I don’t think change in this case is inherently good or bad; it’s just change. But I think the status quo as it’s been for the past decade or more, where studios spend tens of millions to promote a movie for months in advance to instill a sense of urgency to make people come out and see it in a one or two week period, isn’t sustainable, particularly in a time where there’s no consequence for not playing along. Everything that’s in a theater is available to watch at home in months, if not weeks, at substantially reduced prices. How could the very nature of that availability not change the preferences of customers?
 

ManW_TheUncool

Lead Actor
Senior HTF Member
Joined
Aug 18, 2001
Messages
6,569
Location
The BK
Real Name
ManW
If AMC goes bankrupt (and it's worth noting that bankruptcy seems to take many years to kill a corporation), I think it's very likely that someone else will buy their theaters. They're literally ready made places to play movies so it's an easy investment for a studio to play their own movies.
I could definitely see that, especially Disney... though they're currently having their own financial dilemma due to this pandemic.
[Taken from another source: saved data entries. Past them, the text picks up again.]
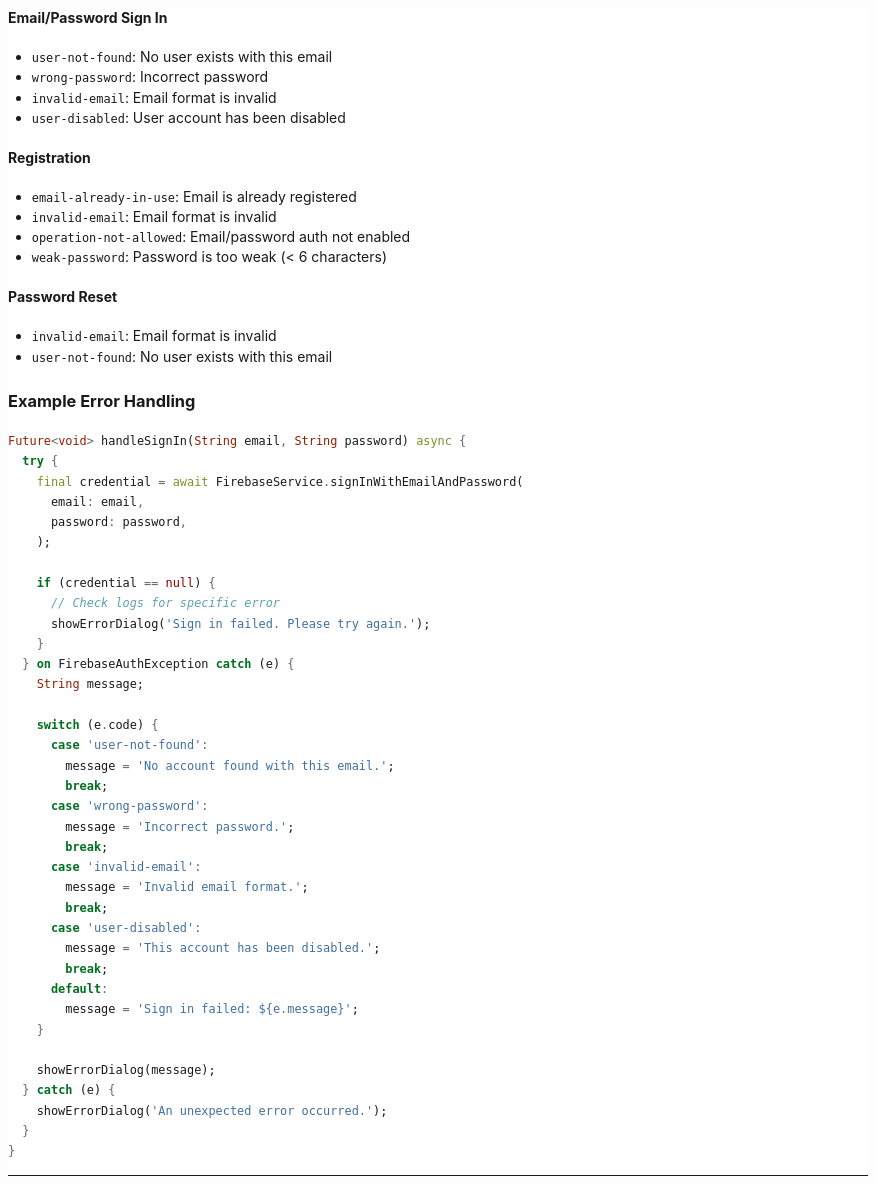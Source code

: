 #### Email/Password Sign In
- `user-not-found`: No user exists with this email
- `wrong-password`: Incorrect password
- `invalid-email`: Email format is invalid
- `user-disabled`: User account has been disabled

#### Registration
- `email-already-in-use`: Email is already registered
- `invalid-email`: Email format is invalid
- `operation-not-allowed`: Email/password auth not enabled
- `weak-password`: Password is too weak (< 6 characters)

#### Password Reset
- `invalid-email`: Email format is invalid
- `user-not-found`: No user exists with this email

### Example Error Handling

```dart
Future<void> handleSignIn(String email, String password) async {
  try {
    final credential = await FirebaseService.signInWithEmailAndPassword(
      email: email,
      password: password,
    );
    
    if (credential == null) {
      // Check logs for specific error
      showErrorDialog('Sign in failed. Please try again.');
    }
  } on FirebaseAuthException catch (e) {
    String message;
    
    switch (e.code) {
      case 'user-not-found':
        message = 'No account found with this email.';
        break;
      case 'wrong-password':
        message = 'Incorrect password.';
        break;
      case 'invalid-email':
        message = 'Invalid email format.';
        break;
      case 'user-disabled':
        message = 'This account has been disabled.';
        break;
      default:
        message = 'Sign in failed: ${e.message}';
    }
    
    showErrorDialog(message);
  } catch (e) {
    showErrorDialog('An unexpected error occurred.');
  }
}
```

---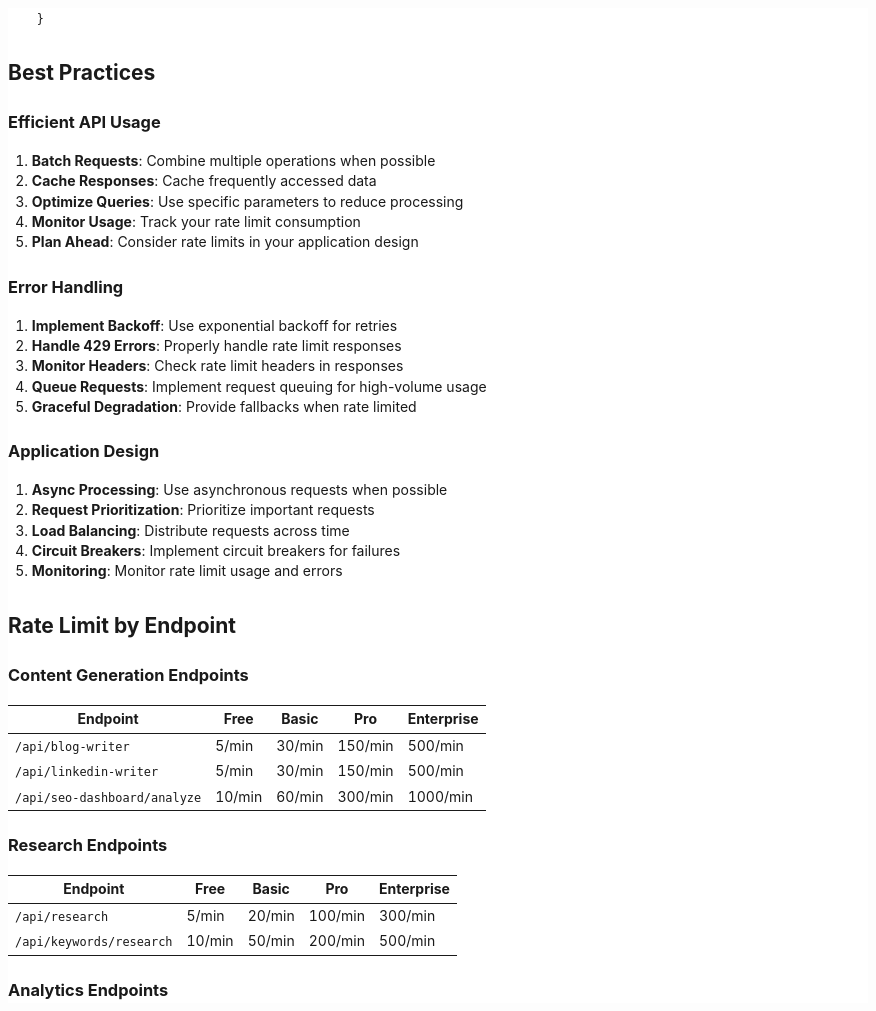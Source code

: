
 ```python
    }
```

## Best Practices

### Efficient API Usage

1. **Batch Requests**: Combine multiple operations when possible
2. **Cache Responses**: Cache frequently accessed data
3. **Optimize Queries**: Use specific parameters to reduce processing
4. **Monitor Usage**: Track your rate limit consumption
5. **Plan Ahead**: Consider rate limits in your application design

### Error Handling

1. **Implement Backoff**: Use exponential backoff for retries
2. **Handle 429 Errors**: Properly handle rate limit responses
3. **Monitor Headers**: Check rate limit headers in responses
4. **Queue Requests**: Implement request queuing for high-volume usage
5. **Graceful Degradation**: Provide fallbacks when rate limited

### Application Design

1. **Async Processing**: Use asynchronous requests when possible
2. **Request Prioritization**: Prioritize important requests
3. **Load Balancing**: Distribute requests across time
4. **Circuit Breakers**: Implement circuit breakers for failures
5. **Monitoring**: Monitor rate limit usage and errors

## Rate Limit by Endpoint

### Content Generation Endpoints

| Endpoint | Free | Basic | Pro | Enterprise |
|----------|------|-------|-----|------------|
| `/api/blog-writer` | 5/min | 30/min | 150/min | 500/min |
| `/api/linkedin-writer` | 5/min | 30/min | 150/min | 500/min |
| `/api/seo-dashboard/analyze` | 10/min | 60/min | 300/min | 1000/min |

### Research Endpoints

| Endpoint | Free | Basic | Pro | Enterprise |
|----------|------|-------|-----|------------|
| `/api/research` | 5/min | 20/min | 100/min | 300/min |
| `/api/keywords/research` | 10/min | 50/min | 200/min | 500/min |

### Analytics Endpoints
However, if the incredibly unlikely happens and theaters go out of business then the artform of movies is basically over. Studios might make comic book or Star Wars movies to sell VOD but that'll be it. Dramas, forget it. Comedies, nope. Just megabudget popcorn junk that will be watched once or twice on a laptop & quickly forgotten about. There may be still be self financed movies but they'll never really be seen since there will be no distribution for them.
I don't know about that. Netflix, et al started producing some and have attracted various A-list filmmakers, quality new talent, et al, making some very solid "films".

Also, the dramas, comedies, etc you speak of rarely did all that much at the boxoffice anyway. I certainly almost never bothered to see them in theaters anymore (in the last 20 years or so), but have spent plenty on physical media for them instead (far more than movie-going before, being able to explore much more that way)... Sure, studios were hoping to actually turn profits on them at the boxoffice (at least as a whole) in general, but have they really done so well that they wouldn't eventually (have to?) reconsider their approach anyway? And surely, they've increasingly been factoring the video side of the business in that equation over the years...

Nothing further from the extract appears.